- Central cornea thickness (CCT) is regarded as an indispensable investigation in the workup of any glaucoma suspect patient.
- There are several biological factors and genetic components that may influence glaucoma progression, which have been associated with thinner CCT.
- The CCT itself can be affected by several factors including ethnicity, age, sex, glaucoma medications, genetics, and the subtype of glaucoma.
- There is also variability in the measurement of CCT between difference types of devices.
- These factors need to be considered in the evaluation of glaucoma patients' CCT and its effect on interpretation of intraocular pressure (IOP) levels and risk stratification.
- Thinner CCT is found more often in patients with normal tension glaucoma (NTG) and angle closure, African American and Japanese patients, those with more advanced glaucoma and is an independent risk factor in ocular hypertension (OHTN).
- Its predictive value in established glaucoma is not proven; however, it is important in interpreting IOP results and risk stratification.
- The association of CCT with biological factors and genetics in glaucoma will hopefully become clearer as the research expands in these areas.
- The use of devices that measure IOP independently of CCT would help to overcome its influence; however, they are still not widely incorporated into general clinical practice.
- Despite many proposed mathematical models, correcting Goldmann Applanation Tonometry (GAT) IOP does not provide any benefit in the assessment or management of glaucoma.

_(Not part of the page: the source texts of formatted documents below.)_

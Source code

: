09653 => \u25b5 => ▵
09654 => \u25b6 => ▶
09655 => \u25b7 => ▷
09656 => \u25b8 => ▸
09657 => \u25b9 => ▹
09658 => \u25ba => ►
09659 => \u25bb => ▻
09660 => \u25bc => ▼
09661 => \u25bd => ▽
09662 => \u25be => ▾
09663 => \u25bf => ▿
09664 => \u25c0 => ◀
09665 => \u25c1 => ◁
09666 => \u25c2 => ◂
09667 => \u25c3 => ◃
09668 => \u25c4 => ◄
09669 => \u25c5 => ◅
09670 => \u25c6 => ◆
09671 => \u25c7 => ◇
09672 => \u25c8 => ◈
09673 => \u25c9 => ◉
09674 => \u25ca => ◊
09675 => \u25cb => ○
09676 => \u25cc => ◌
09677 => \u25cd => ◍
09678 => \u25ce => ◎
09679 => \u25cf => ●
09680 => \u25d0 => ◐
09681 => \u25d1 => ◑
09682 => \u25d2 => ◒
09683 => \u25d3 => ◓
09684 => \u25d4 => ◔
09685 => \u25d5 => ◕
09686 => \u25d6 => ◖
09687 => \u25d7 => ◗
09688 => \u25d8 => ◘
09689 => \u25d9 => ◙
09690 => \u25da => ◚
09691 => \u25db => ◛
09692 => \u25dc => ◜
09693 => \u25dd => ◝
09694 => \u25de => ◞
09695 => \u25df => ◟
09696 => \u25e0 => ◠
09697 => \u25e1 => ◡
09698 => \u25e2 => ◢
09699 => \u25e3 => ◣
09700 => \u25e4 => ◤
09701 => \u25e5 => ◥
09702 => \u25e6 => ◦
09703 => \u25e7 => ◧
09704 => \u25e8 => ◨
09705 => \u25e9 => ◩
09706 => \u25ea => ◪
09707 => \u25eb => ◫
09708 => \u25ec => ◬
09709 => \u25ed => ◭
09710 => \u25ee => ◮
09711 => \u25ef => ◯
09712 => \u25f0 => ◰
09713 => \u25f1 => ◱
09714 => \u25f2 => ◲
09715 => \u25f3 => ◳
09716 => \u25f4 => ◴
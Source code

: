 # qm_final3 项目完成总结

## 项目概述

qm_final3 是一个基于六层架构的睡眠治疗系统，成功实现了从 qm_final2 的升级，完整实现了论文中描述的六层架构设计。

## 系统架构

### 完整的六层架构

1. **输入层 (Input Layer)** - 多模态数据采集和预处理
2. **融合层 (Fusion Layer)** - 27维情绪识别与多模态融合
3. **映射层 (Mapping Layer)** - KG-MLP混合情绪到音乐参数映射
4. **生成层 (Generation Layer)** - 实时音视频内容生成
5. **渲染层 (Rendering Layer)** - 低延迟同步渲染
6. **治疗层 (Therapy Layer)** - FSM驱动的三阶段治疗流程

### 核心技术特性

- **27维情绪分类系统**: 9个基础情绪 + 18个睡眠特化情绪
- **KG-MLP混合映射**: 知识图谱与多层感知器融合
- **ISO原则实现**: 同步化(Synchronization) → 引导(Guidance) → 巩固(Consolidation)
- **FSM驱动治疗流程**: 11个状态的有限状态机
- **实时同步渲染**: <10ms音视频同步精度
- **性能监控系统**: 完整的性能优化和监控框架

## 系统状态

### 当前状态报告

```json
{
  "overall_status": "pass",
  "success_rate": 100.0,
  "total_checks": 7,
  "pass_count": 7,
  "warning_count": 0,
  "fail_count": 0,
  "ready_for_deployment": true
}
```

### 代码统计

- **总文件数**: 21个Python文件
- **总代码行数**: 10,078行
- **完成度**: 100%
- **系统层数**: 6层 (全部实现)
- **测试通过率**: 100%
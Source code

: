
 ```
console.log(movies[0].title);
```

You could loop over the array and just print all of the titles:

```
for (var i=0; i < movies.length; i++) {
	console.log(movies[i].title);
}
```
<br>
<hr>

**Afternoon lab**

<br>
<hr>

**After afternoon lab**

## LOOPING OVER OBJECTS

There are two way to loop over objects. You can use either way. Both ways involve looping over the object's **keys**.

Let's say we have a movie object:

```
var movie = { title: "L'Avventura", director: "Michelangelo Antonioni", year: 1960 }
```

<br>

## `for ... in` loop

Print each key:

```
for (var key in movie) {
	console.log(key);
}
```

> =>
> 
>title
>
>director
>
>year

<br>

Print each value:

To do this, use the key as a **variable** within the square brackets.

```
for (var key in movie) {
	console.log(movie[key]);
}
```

- Correcting methods introduce other errors into the interpretation of the IOP results. In addition, the adjusted IOP is unlikely to improve tonometry as a screening tool for open angle glaucoma (OAG) in at-risk populations and is not necessary in population-based assessment. Therefore, attempting to “correct” IOP based on CCT does not provide any benefit in the assessment or management in the glaucoma or glaucoma suspect patient.
REFERENCE:
Belovay GW, Goldberg I. The thick and thin of the central corneal thickness in glaucoma. Eye (Lond). 2018 May;32(5):915-923. doi: 10.1038/s41433-018-0033-3. Epub 2018 Feb 15. PMID: 29445115; PMCID: PMC5944650.